● WORK REQUIRED
Output the entries exactly. Start at the first line, finish with the line containing "1. **[OK]** を 2", and omit the pictures.

● RECORD SET

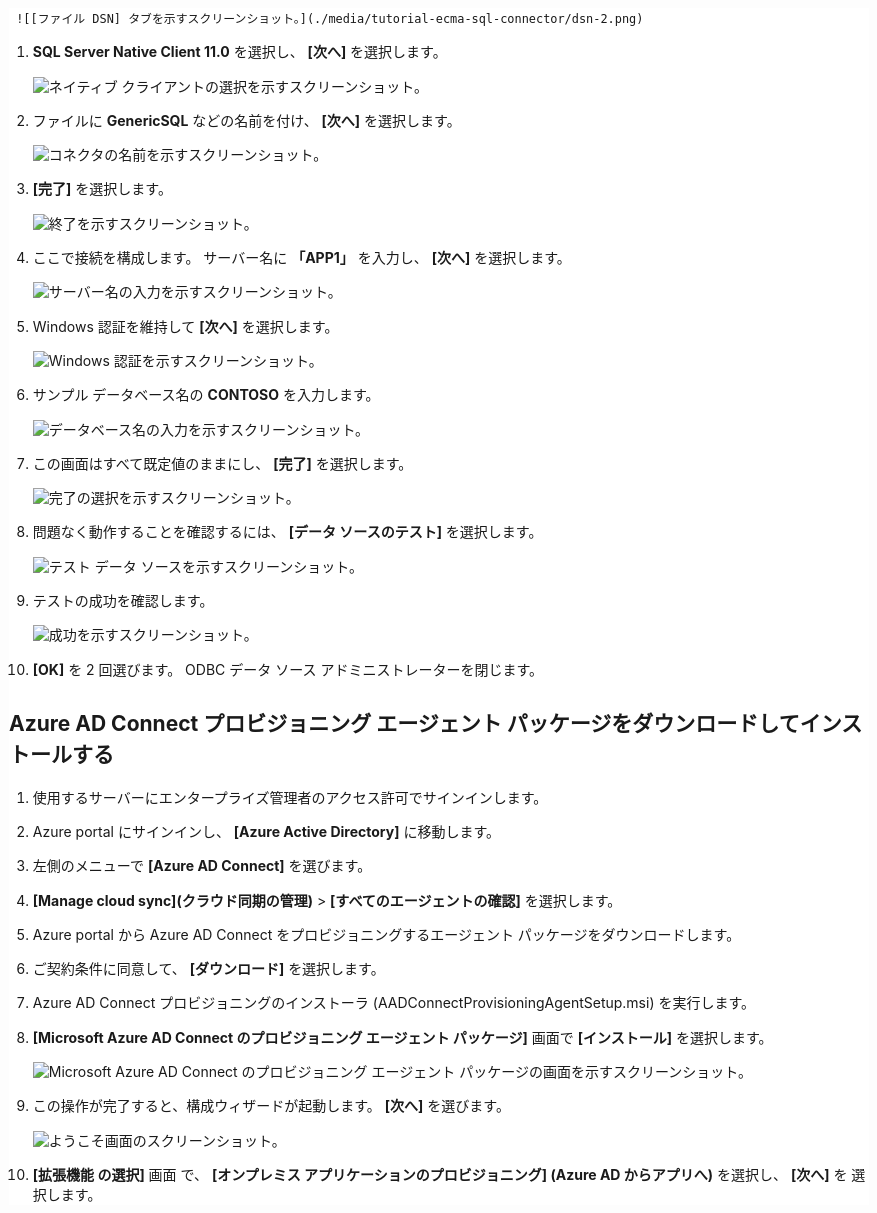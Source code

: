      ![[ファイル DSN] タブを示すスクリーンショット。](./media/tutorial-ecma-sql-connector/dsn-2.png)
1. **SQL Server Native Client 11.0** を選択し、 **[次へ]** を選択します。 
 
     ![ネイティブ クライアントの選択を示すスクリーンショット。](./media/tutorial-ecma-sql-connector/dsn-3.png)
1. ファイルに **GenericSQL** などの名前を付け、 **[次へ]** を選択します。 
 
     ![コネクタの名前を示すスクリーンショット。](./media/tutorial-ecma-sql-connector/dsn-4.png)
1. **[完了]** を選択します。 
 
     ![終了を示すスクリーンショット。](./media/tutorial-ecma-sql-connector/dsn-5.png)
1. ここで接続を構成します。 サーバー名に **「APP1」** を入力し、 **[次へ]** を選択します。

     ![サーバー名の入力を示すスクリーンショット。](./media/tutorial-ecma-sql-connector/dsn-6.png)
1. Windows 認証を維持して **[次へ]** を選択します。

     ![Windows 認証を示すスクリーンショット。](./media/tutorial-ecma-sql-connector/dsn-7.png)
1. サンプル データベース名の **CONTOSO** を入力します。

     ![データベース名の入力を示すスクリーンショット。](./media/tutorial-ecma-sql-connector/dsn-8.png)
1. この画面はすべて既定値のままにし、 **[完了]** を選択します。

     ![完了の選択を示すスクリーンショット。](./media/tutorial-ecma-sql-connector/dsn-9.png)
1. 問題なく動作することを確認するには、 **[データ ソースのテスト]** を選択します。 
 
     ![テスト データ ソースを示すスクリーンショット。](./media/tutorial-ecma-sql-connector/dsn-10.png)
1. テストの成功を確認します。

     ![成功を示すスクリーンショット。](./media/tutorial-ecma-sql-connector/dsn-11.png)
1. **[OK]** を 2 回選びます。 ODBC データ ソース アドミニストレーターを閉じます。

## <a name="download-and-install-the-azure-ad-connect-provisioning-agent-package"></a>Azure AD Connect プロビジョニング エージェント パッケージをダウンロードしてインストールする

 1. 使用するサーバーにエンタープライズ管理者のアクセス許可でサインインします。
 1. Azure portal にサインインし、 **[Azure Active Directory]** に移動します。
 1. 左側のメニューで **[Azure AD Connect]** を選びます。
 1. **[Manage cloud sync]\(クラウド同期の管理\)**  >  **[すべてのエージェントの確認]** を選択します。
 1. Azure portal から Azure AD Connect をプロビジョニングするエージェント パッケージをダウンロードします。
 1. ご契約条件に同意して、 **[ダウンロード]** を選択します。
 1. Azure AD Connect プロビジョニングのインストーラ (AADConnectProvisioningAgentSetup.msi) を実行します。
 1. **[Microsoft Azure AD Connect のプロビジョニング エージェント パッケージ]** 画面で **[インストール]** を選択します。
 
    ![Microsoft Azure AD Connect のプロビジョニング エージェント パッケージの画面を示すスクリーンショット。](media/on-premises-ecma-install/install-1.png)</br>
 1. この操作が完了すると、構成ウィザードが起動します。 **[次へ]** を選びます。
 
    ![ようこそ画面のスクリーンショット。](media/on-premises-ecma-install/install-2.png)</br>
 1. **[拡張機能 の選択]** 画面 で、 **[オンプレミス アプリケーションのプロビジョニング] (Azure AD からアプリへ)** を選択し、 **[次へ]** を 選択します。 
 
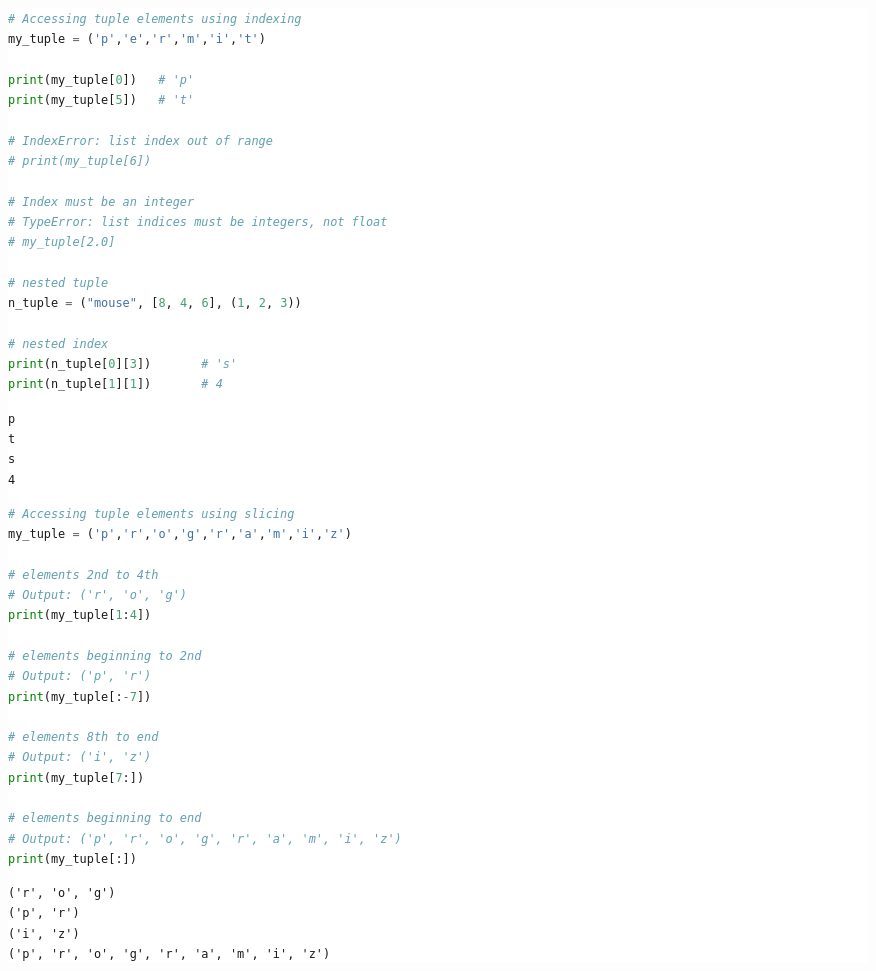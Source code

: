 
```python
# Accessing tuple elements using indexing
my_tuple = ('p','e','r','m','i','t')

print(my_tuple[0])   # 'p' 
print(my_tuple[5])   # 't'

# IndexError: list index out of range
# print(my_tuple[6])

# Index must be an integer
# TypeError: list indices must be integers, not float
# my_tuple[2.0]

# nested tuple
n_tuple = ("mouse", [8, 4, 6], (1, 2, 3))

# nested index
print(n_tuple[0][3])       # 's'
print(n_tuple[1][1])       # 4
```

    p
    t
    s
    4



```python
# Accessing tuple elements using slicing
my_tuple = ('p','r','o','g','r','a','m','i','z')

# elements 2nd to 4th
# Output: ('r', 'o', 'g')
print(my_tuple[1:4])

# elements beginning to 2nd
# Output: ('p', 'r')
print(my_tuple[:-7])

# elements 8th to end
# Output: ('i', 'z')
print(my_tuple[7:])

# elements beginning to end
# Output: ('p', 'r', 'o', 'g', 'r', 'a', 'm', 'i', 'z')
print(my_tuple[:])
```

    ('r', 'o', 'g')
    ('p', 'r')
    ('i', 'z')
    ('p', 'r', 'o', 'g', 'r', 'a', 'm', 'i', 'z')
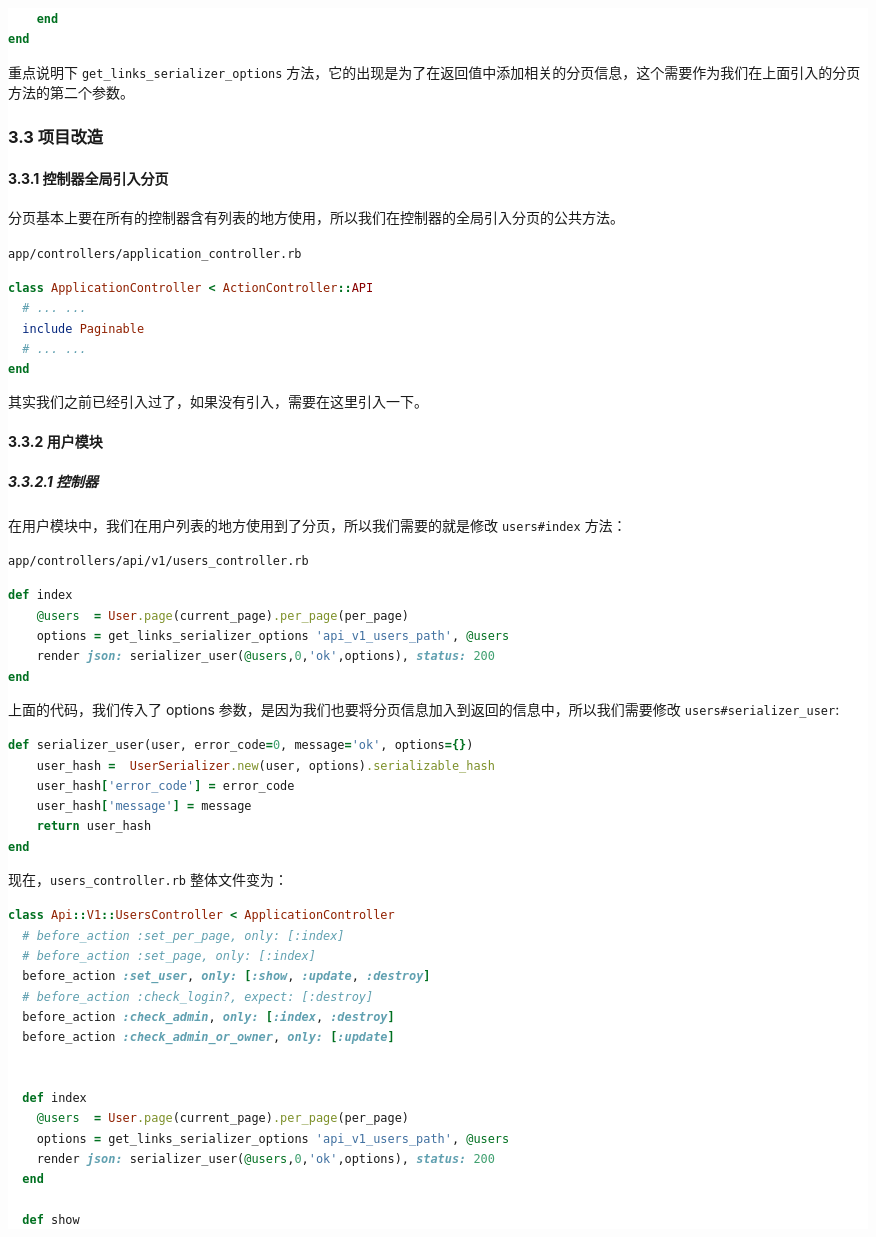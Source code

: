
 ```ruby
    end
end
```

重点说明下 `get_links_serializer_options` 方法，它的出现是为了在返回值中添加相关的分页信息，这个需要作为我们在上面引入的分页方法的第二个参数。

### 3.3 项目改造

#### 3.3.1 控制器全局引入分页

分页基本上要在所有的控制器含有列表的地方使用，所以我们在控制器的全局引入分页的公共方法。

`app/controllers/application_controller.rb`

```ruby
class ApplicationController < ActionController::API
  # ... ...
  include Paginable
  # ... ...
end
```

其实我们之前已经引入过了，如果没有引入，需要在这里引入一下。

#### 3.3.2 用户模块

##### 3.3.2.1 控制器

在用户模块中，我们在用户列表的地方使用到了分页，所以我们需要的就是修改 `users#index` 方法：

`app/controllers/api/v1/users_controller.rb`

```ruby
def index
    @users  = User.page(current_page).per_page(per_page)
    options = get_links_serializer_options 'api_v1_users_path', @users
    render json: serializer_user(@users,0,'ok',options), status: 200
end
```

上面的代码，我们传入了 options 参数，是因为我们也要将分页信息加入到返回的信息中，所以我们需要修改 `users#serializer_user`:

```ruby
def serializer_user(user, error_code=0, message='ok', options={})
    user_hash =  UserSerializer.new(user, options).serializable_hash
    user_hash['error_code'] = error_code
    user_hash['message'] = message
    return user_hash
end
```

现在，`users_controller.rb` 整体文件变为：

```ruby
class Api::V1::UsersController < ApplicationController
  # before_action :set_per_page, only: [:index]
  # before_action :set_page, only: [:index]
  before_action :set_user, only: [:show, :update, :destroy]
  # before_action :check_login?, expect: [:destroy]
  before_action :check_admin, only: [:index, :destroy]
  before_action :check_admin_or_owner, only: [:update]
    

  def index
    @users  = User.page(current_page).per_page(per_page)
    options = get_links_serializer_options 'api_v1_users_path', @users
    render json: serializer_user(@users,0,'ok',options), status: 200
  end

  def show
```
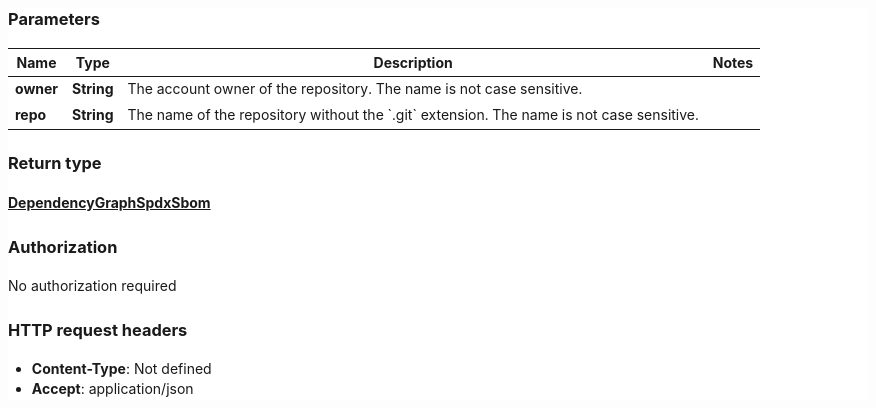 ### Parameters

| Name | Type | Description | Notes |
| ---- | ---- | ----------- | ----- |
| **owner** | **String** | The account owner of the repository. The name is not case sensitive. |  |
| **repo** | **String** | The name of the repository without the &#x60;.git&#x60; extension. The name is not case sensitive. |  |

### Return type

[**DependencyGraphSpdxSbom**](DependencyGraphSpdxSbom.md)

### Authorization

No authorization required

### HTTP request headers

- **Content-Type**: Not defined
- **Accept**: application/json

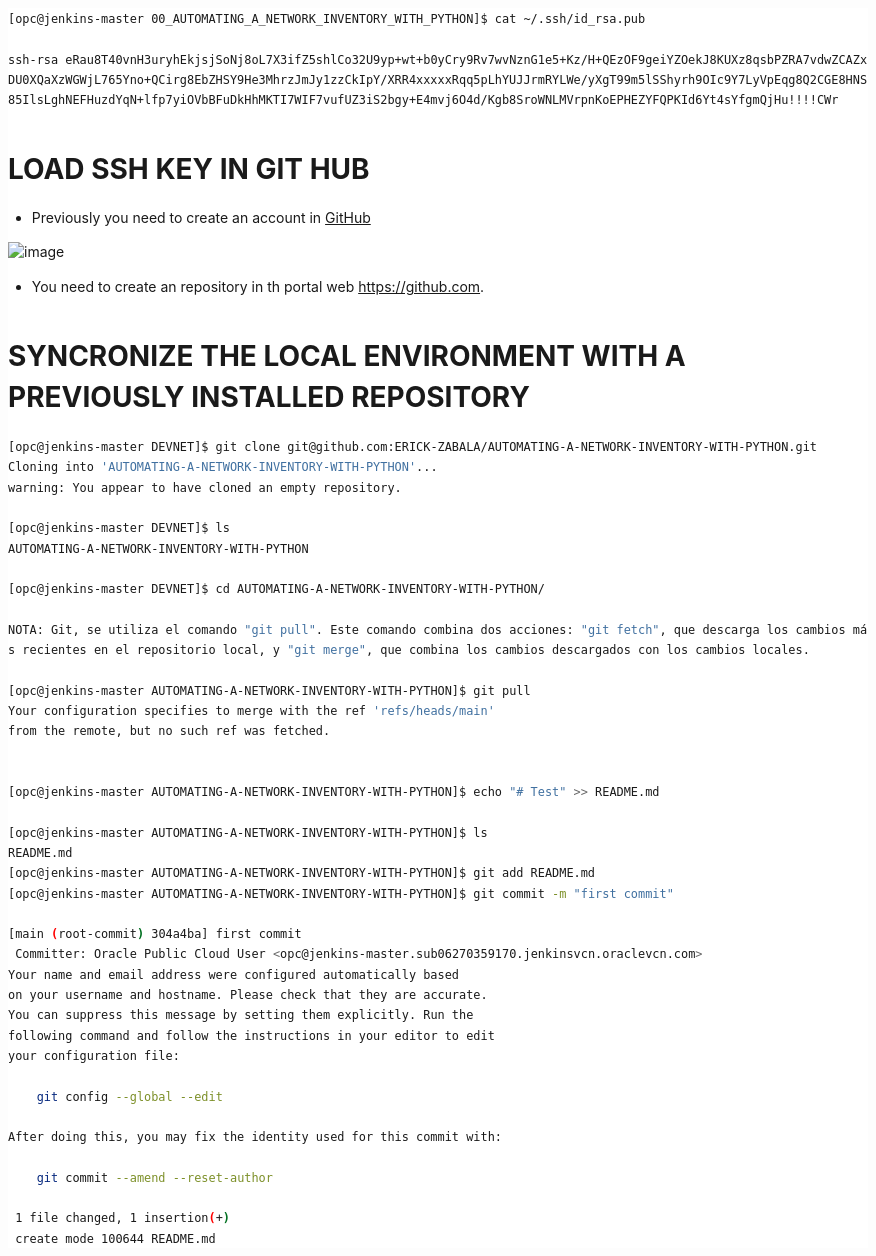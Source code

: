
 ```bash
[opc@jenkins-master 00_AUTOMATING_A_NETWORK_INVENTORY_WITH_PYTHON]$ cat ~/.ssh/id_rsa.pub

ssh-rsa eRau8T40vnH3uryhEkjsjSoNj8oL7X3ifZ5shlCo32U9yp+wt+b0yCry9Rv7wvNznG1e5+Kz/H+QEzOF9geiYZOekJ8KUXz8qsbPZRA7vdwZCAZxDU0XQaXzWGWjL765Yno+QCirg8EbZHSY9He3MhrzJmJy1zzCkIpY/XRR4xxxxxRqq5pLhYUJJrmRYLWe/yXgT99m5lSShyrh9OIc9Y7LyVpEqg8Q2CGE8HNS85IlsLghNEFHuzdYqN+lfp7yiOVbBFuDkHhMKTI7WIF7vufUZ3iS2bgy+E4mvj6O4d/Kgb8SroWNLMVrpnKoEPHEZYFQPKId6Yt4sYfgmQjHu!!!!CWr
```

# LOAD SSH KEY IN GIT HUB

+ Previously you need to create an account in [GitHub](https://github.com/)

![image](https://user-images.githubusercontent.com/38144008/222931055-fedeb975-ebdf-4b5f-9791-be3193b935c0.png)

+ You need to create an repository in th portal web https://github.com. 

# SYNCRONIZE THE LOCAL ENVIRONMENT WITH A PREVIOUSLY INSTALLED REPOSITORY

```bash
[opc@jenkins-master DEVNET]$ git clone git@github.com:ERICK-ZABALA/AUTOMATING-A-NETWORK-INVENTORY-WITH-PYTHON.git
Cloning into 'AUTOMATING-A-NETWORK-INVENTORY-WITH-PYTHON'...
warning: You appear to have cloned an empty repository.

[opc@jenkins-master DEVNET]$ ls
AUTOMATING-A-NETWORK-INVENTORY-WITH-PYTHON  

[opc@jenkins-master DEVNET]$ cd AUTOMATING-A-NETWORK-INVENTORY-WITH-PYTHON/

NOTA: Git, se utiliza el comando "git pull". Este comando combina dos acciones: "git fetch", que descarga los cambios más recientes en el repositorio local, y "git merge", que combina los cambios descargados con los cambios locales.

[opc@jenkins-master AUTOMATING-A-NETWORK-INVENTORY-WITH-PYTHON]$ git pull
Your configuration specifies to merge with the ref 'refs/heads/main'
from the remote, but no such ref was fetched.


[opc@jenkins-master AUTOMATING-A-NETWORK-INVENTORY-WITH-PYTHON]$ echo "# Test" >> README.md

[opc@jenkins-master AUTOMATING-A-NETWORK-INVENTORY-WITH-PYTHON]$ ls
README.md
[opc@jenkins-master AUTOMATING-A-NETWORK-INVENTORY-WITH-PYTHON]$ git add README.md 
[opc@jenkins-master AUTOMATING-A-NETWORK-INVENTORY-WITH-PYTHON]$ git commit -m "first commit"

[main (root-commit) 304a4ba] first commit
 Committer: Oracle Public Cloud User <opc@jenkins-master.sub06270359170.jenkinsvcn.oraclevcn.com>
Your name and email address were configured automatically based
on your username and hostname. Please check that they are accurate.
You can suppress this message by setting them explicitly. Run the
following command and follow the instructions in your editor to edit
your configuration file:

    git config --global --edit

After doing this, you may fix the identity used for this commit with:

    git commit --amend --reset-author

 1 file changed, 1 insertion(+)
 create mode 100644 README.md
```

● TASK ANSWER
Source code

:      ![[ファイル DSN] タブを示すスクリーンショット。](./media/tutorial-ecma-sql-connector/dsn-2.png)
1. **SQL Server Native Client 11.0** を選択し、 **[次へ]** を選択します。 
 
     ![ネイティブ クライアントの選択を示すスクリーンショット。](./media/tutorial-ecma-sql-connector/dsn-3.png)
1. ファイルに **GenericSQL** などの名前を付け、 **[次へ]** を選択します。 
 
     ![コネクタの名前を示すスクリーンショット。](./media/tutorial-ecma-sql-connector/dsn-4.png)
1. **[完了]** を選択します。 
 
     ![終了を示すスクリーンショット。](./media/tutorial-ecma-sql-connector/dsn-5.png)
1. ここで接続を構成します。 サーバー名に **「APP1」** を入力し、 **[次へ]** を選択します。

     ![サーバー名の入力を示すスクリーンショット。](./media/tutorial-ecma-sql-connector/dsn-6.png)
1. Windows 認証を維持して **[次へ]** を選択します。

     ![Windows 認証を示すスクリーンショット。](./media/tutorial-ecma-sql-connector/dsn-7.png)
1. サンプル データベース名の **CONTOSO** を入力します。

     ![データベース名の入力を示すスクリーンショット。](./media/tutorial-ecma-sql-connector/dsn-8.png)
1. この画面はすべて既定値のままにし、 **[完了]** を選択します。

     ![完了の選択を示すスクリーンショット。](./media/tutorial-ecma-sql-connector/dsn-9.png)
1. 問題なく動作することを確認するには、 **[データ ソースのテスト]** を選択します。 
 
     ![テスト データ ソースを示すスクリーンショット。](./media/tutorial-ecma-sql-connector/dsn-10.png)
1. テストの成功を確認します。

     ![成功を示すスクリーンショット。](./media/tutorial-ecma-sql-connector/dsn-11.png)
1. **[OK]** を 2 回選びます。 ODBC データ ソース アドミニストレーターを閉じます。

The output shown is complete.